Within the data below, copy each line where the string "style" is found.

** Opening Recorded data block **

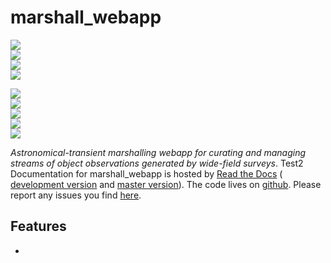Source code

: # marshall_webapp

<!-- INFO BADGES -->  

[![](https://img.shields.io/pypi/pyversions/marshall_webapp)](https://pypi.org/project/marshall_webapp/)  
[![](https://img.shields.io/pypi/v/marshall_webapp)](https://pypi.org/project/marshall_webapp/)  
[![](https://img.shields.io/github/license/thespacedoctor/marshall_webapp)](https://github.com/thespacedoctor/marshall_webapp)  
[![](https://img.shields.io/pypi/dm/marshall_webapp)](https://pypi.org/project/marshall_webapp/)  

<!-- STATUS BADGES -->  


[![](http://157.245.42.153:8080/buildStatus/icon?job=marshall_webapp%2Fmaster&subject=build%20master)](http://157.245.42.153:8080/blue/organizations/jenkins/marshall_webapp/activity?branch=master)  
[![](http://157.245.42.153:8080/buildStatus/icon?job=marshall_webapp%2Fdevelop&subject=build%20dev)](http://157.245.42.153:8080/blue/organizations/jenkins/marshall_webapp/activity?branch=develop)  
[![](https://cdn.jsdelivr.net/gh/thespacedoctor/marshall_webapp@master/coverage.svg)](https://raw.githack.com/thespacedoctor/marshall_webapp/master/htmlcov/index.html)  
[![](https://readthedocs.org/projects/marshall_webapp/badge/?version=master)](https://marshall_webapp.readthedocs.io/en/master/)  
[![](https://img.shields.io/github/issues/thespacedoctor/marshall_webapp/type:%20bug?label=bug%20issues)](https://github.com/thespacedoctor/marshall_webapp/issues?q=is%3Aissue+is%3Aopen+label%3A%22type%3A+bug%22+)  

*Astronomical-transient marshalling webapp for curating and managing streams of object observations generated by wide-field surveys*.
Test2
Documentation for marshall_webapp is hosted by [Read the Docs](https://marshall_webapp.readthedocs.io/en/master/) (
[development version](https://marshall_webapp.readthedocs.io/en/develop/) and [master version](https://marshall_webapp.readthedocs.io/en/master/)). The code lives on [github](https://github.com/thespacedoctor/marshall_webapp). Please report any issues you find [here](https://github.com/thespacedoctor/marshall_webapp/issues).

## Features

* 



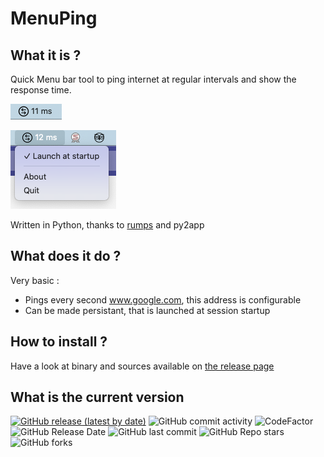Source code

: # MenuPing

## What it is ?
Quick Menu bar tool to ping internet at regular intervals and show the response time.

![](images/screenshot0.png)

![](images/screenshot1.png)

Written in Python, thanks to [rumps](https://github.com/jaredks/rumps) and py2app

## What does it do ?

Very basic :

* Pings every second www.google.com, this address is configurable
* Can be made persistant, that is launched at session startup

## How to install ?

Have a look at binary and sources available on [the release page](https://github.com/julienbordet/MenuPing/releases/)


## What is the current version

[![GitHub release (latest by date)](https://img.shields.io/github/v/release/julienbordet/MenuPing)](https://github.com/julienbordet/MenuPing/releases)
![GitHub commit activity](https://img.shields.io/github/commit-activity/m/julienbordet/MenuPing)
![CodeFactor](https://www.codefactor.io/repository/github/julienbordet/MenuPing/badge)
![GitHub Release Date](https://img.shields.io/github/release-date/julienbordet/MenuPing?logo=github)
![GitHub last commit](https://img.shields.io/github/last-commit/julienbordet/MenuPing?logo=github)
![GitHub Repo stars](https://img.shields.io/github/stars/julienbordet/MenuPing?style=social)
![GitHub forks](https://img.shields.io/github/forks/julienbordet/MenuPing?style=social)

** Closing Recorded data block **

◆ Finished task:
![GitHub Repo stars](https://img.shields.io/github/stars/julienbordet/MenuPing?style=social)
![GitHub forks](https://img.shields.io/github/forks/julienbordet/MenuPing?style=social)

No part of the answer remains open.